In Hakomi, we are accompanying the client on a journey. We are constantly following signs of his or her present experience and where it is going.
The Hakomi Way has four distinguishing characteristics as a therapy method. Two have been with the method from the beginning; two have evolved more recently. From the beginning, there was a focus on present experience and the use of little experiments in mindfulness for the purpose of self-discovery.
What has evolved since is the movement toward a nourishing missing experience. This evolution has been two-fold: First, there is now more understanding of the missing experience as a present experience. We are looking for what kind of nourishing experience the person needs now and is ready for, one that is missing only because the person’s own habits and beliefs make them so. And we will supply it, if we can.
Second, we have more understanding now of how important experience is in shaping the brain, and how important the new nourishing experience is in changing how the mind perceives and responds to life. So we want to spend more time on creating the nourishing experience and less time on the old painful experience. Painful emotions are evoked only long enough to give us the information about what kind of nourishing experience is needed. The focus of attention and time in the therapy session is now on providing the nourishing experience needed and of making sure it is taken in.
One way of doing this, throughout the whole therapy session, relates to the final key ingredient of Hakomi as it has evolved. There has always been an awareness of the importance of what we call the healing relationship. In the past ten years, we have realized that the key to the healing relationship is the state of mind of the therapist. We are calling the particular state of mind that creates the best possibility of a healing relationship loving presence.
Loving Presence is now seen as the key to the whole method.

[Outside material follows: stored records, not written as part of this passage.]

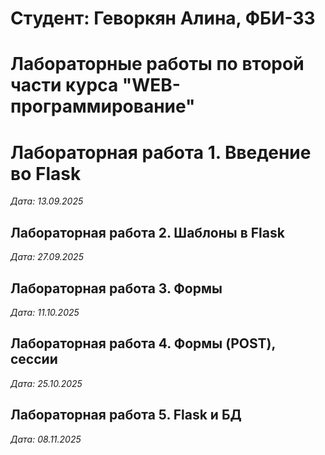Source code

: # Студент: Геворкян Алина, ФБИ-33

# Лабораторные работы по второй части курса "WEB-программирование"

# Лабораторная работа 1. Введение во Flask

*Дата: 13.09.2025*

## Лабораторная работа 2. Шаблоны в Flask

*Дата: 27.09.2025*

## Лабораторная работа 3. Формы

*Дата: 11.10.2025*

## Лабораторная работа 4. Формы (POST), сессии

*Дата: 25.10.2025*

## Лабораторная работа 5. Flask и БД

*Дата: 08.11.2025*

Previously, in psychotherapy generally, the therapist was supposed to be in a neutral state, somewhat emotionally detached from the client. Now the latest research shows that the successful therapist needs to be loving – emotionally connected with the client, full of compassion (without sympathy), and skilfully responsive to the client in a way that is felt as caring.

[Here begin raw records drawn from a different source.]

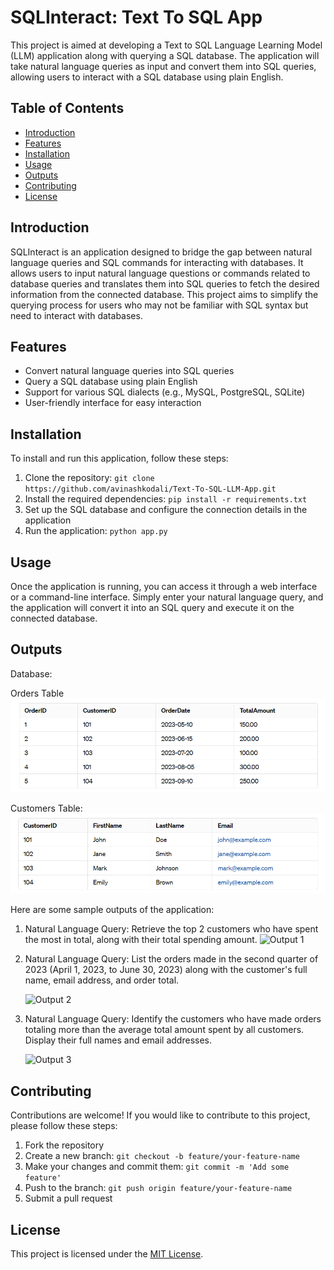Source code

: # SQLInteract: Text To SQL App

This project is aimed at developing a Text to SQL Language Learning Model (LLM) application along with querying a SQL database. The application will take natural language queries as input and convert them into SQL queries, allowing users to interact with a SQL database using plain English.

## Table of Contents

- [Introduction](#introduction)
- [Features](#features)
- [Installation](#installation)
- [Usage](#usage)
- [Outputs](#outputs)
- [Contributing](#contributing)
- [License](#license)

## Introduction

SQLInteract is an application designed to bridge the gap between natural language queries and SQL commands for interacting with databases. It allows users to input natural language questions or commands related to database queries and translates them into SQL queries to fetch the desired information from the connected database. This project aims to simplify the querying process for users who may not be familiar with SQL syntax but need to interact with databases.

## Features

- Convert natural language queries into SQL queries
- Query a SQL database using plain English
- Support for various SQL dialects (e.g., MySQL, PostgreSQL, SQLite)
- User-friendly interface for easy interaction

## Installation

To install and run this application, follow these steps:

1. Clone the repository: `git clone https://github.com/avinashkodali/Text-To-SQL-LLM-App.git`
2. Install the required dependencies: `pip install -r requirements.txt`
3. Set up the SQL database and configure the connection details in the application
4. Run the application: `python app.py`

## Usage

Once the application is running, you can access it through a web interface or a command-line interface. Simply enter your natural language query, and the application will convert it into an SQL query and execute it on the connected database.

## Outputs

Database:

Orders Table
![Orders Table](./images/orders_table.png)

Customers Table:
![Customers Table](./images/customers_table.png)

Here are some sample outputs of the application:

1. Natural Language Query: Retrieve the top 2 customers who have spent the most in total, along with their total spending amount.
  ![Output 1](/images/output_01.png)

2. Natural Language Query: List the orders made in the second quarter of 2023 (April 1, 2023, to June 30, 2023) along with the customer's full name, email address, and order total.

    ![Output 2](/images/output_02.png)

3. Natural Language Query: Identify the customers who have made orders totaling more than the average total amount spent by all customers. Display their full names and email addresses.

    ![Output 3](/images/output_03.png)

## Contributing

Contributions are welcome! If you would like to contribute to this project, please follow these steps:

1. Fork the repository
2. Create a new branch: `git checkout -b feature/your-feature-name`
3. Make your changes and commit them: `git commit -m 'Add some feature'`
4. Push to the branch: `git push origin feature/your-feature-name`
5. Submit a pull request

## License

This project is licensed under the [MIT License](LICENSE).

In Hakomi, we call this way of being “loving presence.” It means, first and foremost, that we see the client as a source of inspiration and nourishment. We are receiving the client as a gift. This receptive and appreciative state is felt by the client as a reminder of their own personal strength and wholeness.
As Hakomi therapists, we see ourselves, not as professional experts who will heal the client, but as a kind of skilful spiritual friend who will accompany the client on a healing journey. The quality of relationship that this state of mind creates is tangible to the client and to observers. The therapist is relating to the client as a person with another person.
So the four characteristics of the Hakomi way are:
the practice of loving presence and all that entails;
a constant focus on present experience (both the what and the how, using nonverbal expression, emotion, memory, etc as sources of information about present experience and indicators of habits);
the use of little experiments in mindfulness for assisted self-study;
and a movement as soon as possible in the direction of the nourishing missing experience.